What you will do:
The data follows this line. Copy verbatim the line with "Doamne ești al meu și eu sunt tot al Tău :/" and each line after it to the end.
Provided entries section start
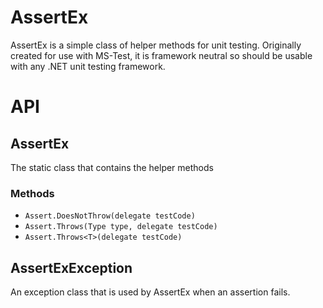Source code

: # AssertEx 

AssertEx is a simple class of helper methods for unit testing.
Originally created for use with MS-Test, it is framework neutral so should be
usable with any .NET unit testing framework.

# API

## AssertEx 

The static class that contains the helper methods

### Methods

* `Assert.DoesNotThrow(delegate testCode)`
* `Assert.Throws(Type type, delegate testCode)`
* `Assert.Throws<T>(delegate testCode)`

## AssertExException 

An exception class that is used by AssertEx when an assertion fails.
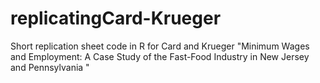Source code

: # replicatingCard-Krueger
Short replication sheet code in R for Card and Krueger "Minimum Wages and Employment: A Case Study of the Fast-Food Industry in New Jersey and Pennsylvania "
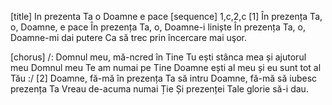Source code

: [title] In prezenta Ta o Doamne e pace
[sequence] 1,c,2,c
[1]
În prezența Ta, o, Doamne, e pace
În prezența Ta, o, Doamne-i liniște
În prezența Ta, o, Doamne-mi dai putere
Ca să trec prin încercare mai uşor.

[chorus]
/: Domnul meu, mă-ncred în Tine
Tu ești stânca mea și ajutorul meu
Domnul meu Te am numai pe Tine
Doamne ești al meu și eu sunt tot al Tău :/
[2]
Doamne, fă-mă în prezența Ta să intru
Doamne, fă-mă să iubesc prezența Ta
Vreau de-acuma numai Ție
Și prezenței Tale glorie să-i dau.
Provided entries section end
Expected output:
Doamne ești al meu și eu sunt tot al Tău :/
[2]
Doamne, fă-mă în prezența Ta să intru
Doamne, fă-mă să iubesc prezența Ta
Vreau de-acuma numai Ție
Și prezenței Tale glorie să-i dau.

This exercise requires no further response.